Она повела меня в класс, где я дал послеполуденный урок. Манселл постарался сделать мир познаваемым для каждого, просто сократив количество фактов, а потому учить было особенно нечему. Но я старался изо всех сил: мы попрактиковались в делении столбиком, затем поговорили о моем родном городе, после чего я задал загадку: сколько Прежних существовало в былые времена, если отталкиваться от цифры продаж овалтина в 2083 году?

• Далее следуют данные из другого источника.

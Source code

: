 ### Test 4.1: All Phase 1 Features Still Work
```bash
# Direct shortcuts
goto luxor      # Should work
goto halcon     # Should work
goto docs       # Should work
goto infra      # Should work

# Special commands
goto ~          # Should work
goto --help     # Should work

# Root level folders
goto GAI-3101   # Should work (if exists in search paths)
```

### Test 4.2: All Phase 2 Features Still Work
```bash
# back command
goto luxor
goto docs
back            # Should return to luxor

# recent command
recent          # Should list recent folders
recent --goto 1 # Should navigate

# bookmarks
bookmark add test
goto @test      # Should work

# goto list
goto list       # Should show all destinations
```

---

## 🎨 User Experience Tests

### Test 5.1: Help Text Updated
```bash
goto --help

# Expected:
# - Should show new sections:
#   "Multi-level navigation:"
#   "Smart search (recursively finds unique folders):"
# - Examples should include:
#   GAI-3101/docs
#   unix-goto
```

Затем мы поговорили о том, почему Прежние были такими высокими, благодаря каким продуктам они пережили Явление и по каким причинам отрицали (вероятно) будущее — ведь они обозначали годы без четырех нулей в начале. После этого начались ответы на вопросы: меня спрашивали, едят ли бандиты детей и почему Прежние делали столы на четырех ножках — ведь с тремя, как у нас, они гораздо устойчивей? Я отвечал как мог, потом научил их основам чтения штрихкодов, а закончилось все болтовней о кролике. Как хорошо, что мне когда-то попалась статья очевидца в «Спектре» шестилетней давности! Я выглядел почти экспертом. Время близилось к четырем. Мы пропели хвалебную песнь Манселлу. Как только я попрощался, разом загрохотали крышки парт, и класс мгновенно опустел.
Я был весьма доволен собой. Задвинув на место стулья и выкинув домашние задания в мусорную корзину, я отправился к госпоже Синешейке. Она спросила, как все прошло, — без особого интереса, выписала мне положительный отзыв и дала десять баллов.

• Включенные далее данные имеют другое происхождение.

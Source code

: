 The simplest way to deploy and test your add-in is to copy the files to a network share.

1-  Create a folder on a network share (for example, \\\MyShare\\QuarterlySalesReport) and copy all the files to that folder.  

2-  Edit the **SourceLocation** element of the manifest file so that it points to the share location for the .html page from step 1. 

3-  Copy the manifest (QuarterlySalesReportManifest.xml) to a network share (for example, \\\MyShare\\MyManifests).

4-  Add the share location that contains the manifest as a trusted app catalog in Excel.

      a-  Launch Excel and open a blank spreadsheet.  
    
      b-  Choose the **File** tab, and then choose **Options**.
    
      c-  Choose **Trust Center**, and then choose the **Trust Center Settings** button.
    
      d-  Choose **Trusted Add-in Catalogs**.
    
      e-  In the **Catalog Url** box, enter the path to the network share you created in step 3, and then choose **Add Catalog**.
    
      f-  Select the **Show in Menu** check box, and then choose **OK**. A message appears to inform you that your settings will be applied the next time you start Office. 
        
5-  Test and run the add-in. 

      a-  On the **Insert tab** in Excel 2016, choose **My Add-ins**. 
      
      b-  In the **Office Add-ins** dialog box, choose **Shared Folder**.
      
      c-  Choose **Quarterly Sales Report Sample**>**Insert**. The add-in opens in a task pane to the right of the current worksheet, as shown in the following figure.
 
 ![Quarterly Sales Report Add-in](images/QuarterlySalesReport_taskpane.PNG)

— Ну что, научил их чему-нибудь полезному?
Джейн ждала меня у школы и, казалось, почти обрадовалась встрече. Меня тут же охватила подозрительность.

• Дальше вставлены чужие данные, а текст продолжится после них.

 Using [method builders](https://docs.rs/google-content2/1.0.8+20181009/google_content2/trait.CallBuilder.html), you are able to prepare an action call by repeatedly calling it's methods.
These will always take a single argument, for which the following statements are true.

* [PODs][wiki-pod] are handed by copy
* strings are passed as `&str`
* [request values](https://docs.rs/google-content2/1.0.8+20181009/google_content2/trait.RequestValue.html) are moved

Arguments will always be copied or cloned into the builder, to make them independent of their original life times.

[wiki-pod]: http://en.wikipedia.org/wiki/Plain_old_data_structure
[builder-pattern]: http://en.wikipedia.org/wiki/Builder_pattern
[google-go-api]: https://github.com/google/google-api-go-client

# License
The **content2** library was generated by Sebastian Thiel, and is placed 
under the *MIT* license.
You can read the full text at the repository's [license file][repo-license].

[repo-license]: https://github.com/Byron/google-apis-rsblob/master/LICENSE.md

— Мне… хотелось бы так думать, — осторожно ответил я, ища глазами каких-нибудь свидетелей — вдруг она что-то задумала?
Она поняла, что я нервничаю, и подняла брови.
— Ты чем-то обеспокоен?
— Последний раз, когда ты мне улыбалась, я оказался под ятевео.
Джейн рассмеялась приятным смехом, что было совсем не в ее духе. Это было так же необычно, как услышать чиханье рыбы.
— И что, ты теперь будешь вспоминать об этом каждый раз, когда видишь меня? Да, я угрожала тебя убить. Это же фигня!
— Ничего себе «фигня»!
— Я покажу тебе. Скажи, что убьешь меня.
— Я не собираюсь.
— Смелей, красный, не будь ребенком.
— Хорошо. Я убью тебя.
— Надо, чтоб было убедительно.
— Я УБЬЮ ТЕБЯ!
Она дала мне в глаз.
— Больно! И это тоже не фигня, по-твоему?
— Да, у тебя там что-то болит, — задумчиво сказала она. — Да, я поступила несколько грубо. Но если посмотреть, ты, в общем-то, бесполезен, мир обойдется без тебя.
Я потер глаз.
— Ты и правда очень обаятельна.
— Полегче, — сказала она с легкой улыбкой. — Скорее, я склонна к издевке.
— Что, ради Манселла, тут происходит? Из дверей школы с большой кипой бумаг вышла госпожа Синешейка. Похоже, она не могла поверить своим глазам. — Что я слышала? Угроза убийством? Оскорбление более высокоцветного?
Надо было срочно выдумать что-то убедительное. Но оказалось, что в этом Джейн превосходит даже Томмо.
— Совсем не так, — с невинным видом ответила она. — Мы с мастером Эдвардом говорили о том, как лучше всего играть драку в «Редсайдской истории».
— Мы оба ожидаем прослушивания, — добавил я, — так, Джейн?
Она скорчила на мгновение гримасу, но кивнула.
— Это было в высшей степени правдоподобно, — восхищенно отозвалась госпожа Синешейка. — Я как раз сегодня заседаю в жюри. Может быть, вы продемонстрируете нам всем свое искусство?
— Сколько угодно, — весело ответила Джейн.
— Чудесно! — воскликнула Синешейка. — Тогда увидимся.
Как только она удалилась на почтенное расстояние, Джейн обернулась ко мне и тихо прорычала:
— Мы не идем на прослушивание.
Пришлось согласиться — мне совсем не хотелось все время получать в глаз. Лучше всего было бы лишиться одной брови — и покончить со всем этим.
— Мы будем идти, — продолжала Джейн, — пока это не станет вызывать подозрения. Если кто-то подойдет достаточно близко, чтобы слышать нас, говори о том, что приготовить на обед и как ты недоволен плохо накрахмаленным воротником.
Мы зашагали дальше молча. Через некоторое время я спросил.
— Ты ждала меня. Тебе что-то нужно?
— Нет, а вот тебе кое-чего нужно. По Серой зоне пошел слух, что одному красному, унылому тугодуму без воображения и с зудом между ног, нужна помощь, чтобы покрыть одну альфа-пышечку у себя дома.